--- DATASET Enclosed Below ---

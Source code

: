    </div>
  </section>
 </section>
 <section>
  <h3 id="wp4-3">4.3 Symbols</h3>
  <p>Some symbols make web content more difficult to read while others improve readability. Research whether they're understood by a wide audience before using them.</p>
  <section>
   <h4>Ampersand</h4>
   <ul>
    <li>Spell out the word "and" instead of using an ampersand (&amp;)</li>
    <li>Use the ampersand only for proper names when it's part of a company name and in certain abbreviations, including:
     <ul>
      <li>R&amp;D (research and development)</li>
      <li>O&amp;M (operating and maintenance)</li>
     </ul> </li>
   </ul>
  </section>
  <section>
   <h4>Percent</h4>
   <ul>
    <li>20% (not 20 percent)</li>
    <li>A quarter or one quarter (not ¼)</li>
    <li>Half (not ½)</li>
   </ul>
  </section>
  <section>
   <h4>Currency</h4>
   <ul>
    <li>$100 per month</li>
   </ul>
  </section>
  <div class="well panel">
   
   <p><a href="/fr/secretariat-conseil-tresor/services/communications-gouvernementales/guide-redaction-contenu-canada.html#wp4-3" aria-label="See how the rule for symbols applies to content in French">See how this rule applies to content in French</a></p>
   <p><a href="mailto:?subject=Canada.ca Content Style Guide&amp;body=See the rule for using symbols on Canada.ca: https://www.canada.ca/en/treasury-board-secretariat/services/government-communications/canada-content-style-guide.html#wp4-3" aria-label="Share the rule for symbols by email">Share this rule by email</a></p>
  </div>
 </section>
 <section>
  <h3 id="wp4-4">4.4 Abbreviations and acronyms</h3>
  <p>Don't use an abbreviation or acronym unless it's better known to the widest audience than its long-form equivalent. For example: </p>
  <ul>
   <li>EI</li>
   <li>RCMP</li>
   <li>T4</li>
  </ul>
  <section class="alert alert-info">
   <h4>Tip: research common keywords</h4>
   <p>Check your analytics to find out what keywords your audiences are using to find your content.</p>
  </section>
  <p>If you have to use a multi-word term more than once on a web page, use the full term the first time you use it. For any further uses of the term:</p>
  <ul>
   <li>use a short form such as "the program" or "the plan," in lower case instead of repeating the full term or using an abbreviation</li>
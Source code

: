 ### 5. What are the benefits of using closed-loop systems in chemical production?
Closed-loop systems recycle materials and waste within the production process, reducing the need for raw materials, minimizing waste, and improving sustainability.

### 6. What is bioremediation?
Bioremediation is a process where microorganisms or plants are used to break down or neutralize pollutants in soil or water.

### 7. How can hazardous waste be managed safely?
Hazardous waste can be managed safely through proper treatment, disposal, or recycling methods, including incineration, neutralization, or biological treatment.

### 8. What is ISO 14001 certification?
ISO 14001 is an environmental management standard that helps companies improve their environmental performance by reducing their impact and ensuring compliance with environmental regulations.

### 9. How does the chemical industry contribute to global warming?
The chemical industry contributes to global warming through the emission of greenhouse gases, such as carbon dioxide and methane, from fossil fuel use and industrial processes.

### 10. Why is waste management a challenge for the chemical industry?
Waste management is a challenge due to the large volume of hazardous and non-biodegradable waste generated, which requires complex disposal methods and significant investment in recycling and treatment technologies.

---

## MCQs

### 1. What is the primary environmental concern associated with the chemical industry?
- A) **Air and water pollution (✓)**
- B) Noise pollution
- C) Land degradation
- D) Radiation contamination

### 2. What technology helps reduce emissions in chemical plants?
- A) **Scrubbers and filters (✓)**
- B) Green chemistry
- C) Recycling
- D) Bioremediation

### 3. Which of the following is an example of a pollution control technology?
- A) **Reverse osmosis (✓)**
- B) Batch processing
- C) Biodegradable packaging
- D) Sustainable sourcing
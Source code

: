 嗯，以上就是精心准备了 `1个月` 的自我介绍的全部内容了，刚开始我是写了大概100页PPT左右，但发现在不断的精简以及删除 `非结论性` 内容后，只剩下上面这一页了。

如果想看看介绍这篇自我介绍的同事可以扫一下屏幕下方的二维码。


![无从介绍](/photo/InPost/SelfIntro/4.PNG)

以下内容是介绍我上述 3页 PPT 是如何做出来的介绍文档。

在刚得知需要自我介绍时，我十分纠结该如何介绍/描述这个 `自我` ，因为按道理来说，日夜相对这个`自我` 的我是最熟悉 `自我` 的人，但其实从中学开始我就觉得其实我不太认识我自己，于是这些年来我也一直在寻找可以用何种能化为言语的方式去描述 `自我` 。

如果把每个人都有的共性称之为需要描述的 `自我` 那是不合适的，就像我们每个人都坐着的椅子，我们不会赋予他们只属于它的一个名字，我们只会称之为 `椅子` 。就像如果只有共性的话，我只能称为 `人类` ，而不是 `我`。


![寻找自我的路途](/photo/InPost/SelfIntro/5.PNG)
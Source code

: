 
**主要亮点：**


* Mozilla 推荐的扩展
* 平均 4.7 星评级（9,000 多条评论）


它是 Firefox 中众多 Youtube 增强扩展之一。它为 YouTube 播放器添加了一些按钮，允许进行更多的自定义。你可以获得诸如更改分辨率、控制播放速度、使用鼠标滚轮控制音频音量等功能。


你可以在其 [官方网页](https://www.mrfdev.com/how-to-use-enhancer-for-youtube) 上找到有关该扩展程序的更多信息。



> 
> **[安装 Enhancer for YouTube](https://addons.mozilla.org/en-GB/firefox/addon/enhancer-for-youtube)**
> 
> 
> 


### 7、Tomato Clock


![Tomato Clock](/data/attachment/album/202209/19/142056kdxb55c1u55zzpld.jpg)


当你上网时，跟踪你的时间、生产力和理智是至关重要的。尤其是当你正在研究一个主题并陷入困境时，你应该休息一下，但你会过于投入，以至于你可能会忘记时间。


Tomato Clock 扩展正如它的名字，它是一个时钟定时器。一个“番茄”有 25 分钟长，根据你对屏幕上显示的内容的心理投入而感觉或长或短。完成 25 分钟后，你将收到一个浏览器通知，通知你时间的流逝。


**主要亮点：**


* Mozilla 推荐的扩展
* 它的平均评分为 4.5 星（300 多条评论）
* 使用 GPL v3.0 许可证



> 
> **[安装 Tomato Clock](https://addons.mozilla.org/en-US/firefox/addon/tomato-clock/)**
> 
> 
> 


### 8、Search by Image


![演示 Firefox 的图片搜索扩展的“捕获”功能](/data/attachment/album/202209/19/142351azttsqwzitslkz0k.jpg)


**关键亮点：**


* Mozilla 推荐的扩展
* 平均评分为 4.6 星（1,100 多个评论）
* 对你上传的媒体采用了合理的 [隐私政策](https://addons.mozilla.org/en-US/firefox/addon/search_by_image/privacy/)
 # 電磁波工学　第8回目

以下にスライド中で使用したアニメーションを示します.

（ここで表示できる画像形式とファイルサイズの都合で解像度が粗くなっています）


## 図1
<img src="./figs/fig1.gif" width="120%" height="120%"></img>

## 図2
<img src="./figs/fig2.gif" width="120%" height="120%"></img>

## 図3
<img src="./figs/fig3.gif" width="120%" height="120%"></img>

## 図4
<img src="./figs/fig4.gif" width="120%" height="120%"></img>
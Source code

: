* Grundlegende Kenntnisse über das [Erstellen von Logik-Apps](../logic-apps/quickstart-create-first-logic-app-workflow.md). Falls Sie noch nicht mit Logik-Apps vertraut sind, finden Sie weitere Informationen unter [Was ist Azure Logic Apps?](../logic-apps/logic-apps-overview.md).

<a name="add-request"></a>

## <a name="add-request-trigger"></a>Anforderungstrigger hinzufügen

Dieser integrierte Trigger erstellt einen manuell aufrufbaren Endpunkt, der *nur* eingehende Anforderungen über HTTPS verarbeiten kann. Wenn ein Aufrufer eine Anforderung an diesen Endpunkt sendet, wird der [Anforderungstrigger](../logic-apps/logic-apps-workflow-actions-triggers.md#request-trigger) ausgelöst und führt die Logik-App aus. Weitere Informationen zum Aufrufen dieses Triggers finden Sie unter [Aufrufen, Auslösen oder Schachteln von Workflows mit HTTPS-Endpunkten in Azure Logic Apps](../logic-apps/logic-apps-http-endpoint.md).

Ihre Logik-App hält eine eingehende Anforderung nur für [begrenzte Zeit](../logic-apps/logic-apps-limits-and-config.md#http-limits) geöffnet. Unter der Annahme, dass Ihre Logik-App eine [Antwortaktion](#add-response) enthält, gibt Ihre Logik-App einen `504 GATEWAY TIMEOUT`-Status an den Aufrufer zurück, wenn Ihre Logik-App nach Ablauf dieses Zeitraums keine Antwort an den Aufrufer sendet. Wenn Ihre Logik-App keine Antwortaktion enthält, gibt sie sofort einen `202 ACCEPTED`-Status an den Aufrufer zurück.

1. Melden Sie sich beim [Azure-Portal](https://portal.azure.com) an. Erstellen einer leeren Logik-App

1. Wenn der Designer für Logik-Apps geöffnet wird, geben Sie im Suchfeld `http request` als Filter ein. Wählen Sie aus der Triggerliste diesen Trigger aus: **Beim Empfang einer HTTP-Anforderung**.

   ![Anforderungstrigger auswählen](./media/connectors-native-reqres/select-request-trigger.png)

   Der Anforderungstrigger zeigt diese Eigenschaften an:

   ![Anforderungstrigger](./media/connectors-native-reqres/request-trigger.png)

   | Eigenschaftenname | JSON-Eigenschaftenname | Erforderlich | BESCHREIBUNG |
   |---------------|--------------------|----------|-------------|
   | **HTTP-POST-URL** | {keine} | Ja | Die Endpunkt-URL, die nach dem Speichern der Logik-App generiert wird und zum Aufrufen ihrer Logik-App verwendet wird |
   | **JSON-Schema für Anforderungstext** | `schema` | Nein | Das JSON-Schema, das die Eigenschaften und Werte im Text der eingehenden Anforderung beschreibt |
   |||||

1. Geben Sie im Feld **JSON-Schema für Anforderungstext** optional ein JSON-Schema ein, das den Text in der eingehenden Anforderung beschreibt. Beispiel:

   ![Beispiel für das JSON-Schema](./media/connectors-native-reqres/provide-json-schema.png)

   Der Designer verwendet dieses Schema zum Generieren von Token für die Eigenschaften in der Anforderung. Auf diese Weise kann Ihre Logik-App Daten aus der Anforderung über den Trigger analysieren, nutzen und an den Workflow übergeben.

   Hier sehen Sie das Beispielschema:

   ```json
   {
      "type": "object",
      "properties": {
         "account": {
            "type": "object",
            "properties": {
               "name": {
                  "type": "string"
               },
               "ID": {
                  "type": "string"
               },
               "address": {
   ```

--- End of Enclosed DATASET ---

YOUR ASSIGNMENT: In the records above, the line with "<li>Half (not ½)</li>" marks the start and the line with "### 8. What is ISO 14001 certification?" marks the end; copy that stretch exactly, both lines included, and nothing else.

SOLVED PROBLEM:
    <li>Half (not ½)</li>
   </ul>
  </section>
  <section>
   <h4>Currency</h4>
   <ul>
    <li>$100 per month</li>
   </ul>
  </section>
  <div class="well panel">
   
   <p><a href="/fr/secretariat-conseil-tresor/services/communications-gouvernementales/guide-redaction-contenu-canada.html#wp4-3" aria-label="See how the rule for symbols applies to content in French">See how this rule applies to content in French</a></p>
   <p><a href="mailto:?subject=Canada.ca Content Style Guide&amp;body=See the rule for using symbols on Canada.ca: https://www.canada.ca/en/treasury-board-secretariat/services/government-communications/canada-content-style-guide.html#wp4-3" aria-label="Share the rule for symbols by email">Share this rule by email</a></p>
  </div>
 </section>
 <section>
  <h3 id="wp4-4">4.4 Abbreviations and acronyms</h3>
  <p>Don't use an abbreviation or acronym unless it's better known to the widest audience than its long-form equivalent. For example: </p>
  <ul>
   <li>EI</li>
   <li>RCMP</li>
   <li>T4</li>
  </ul>
  <section class="alert alert-info">
   <h4>Tip: research common keywords</h4>
   <p>Check your analytics to find out what keywords your audiences are using to find your content.</p>
  </section>
  <p>If you have to use a multi-word term more than once on a web page, use the full term the first time you use it. For any further uses of the term:</p>
  <ul>
   <li>use a short form such as "the program" or "the plan," in lower case instead of repeating the full term or using an abbreviation</li>
Source code

: ### 5. What are the benefits of using closed-loop systems in chemical production?
Closed-loop systems recycle materials and waste within the production process, reducing the need for raw materials, minimizing waste, and improving sustainability.

### 6. What is bioremediation?
Bioremediation is a process where microorganisms or plants are used to break down or neutralize pollutants in soil or water.

### 7. How can hazardous waste be managed safely?
Hazardous waste can be managed safely through proper treatment, disposal, or recycling methods, including incineration, neutralization, or biological treatment.

### 8. What is ISO 14001 certification?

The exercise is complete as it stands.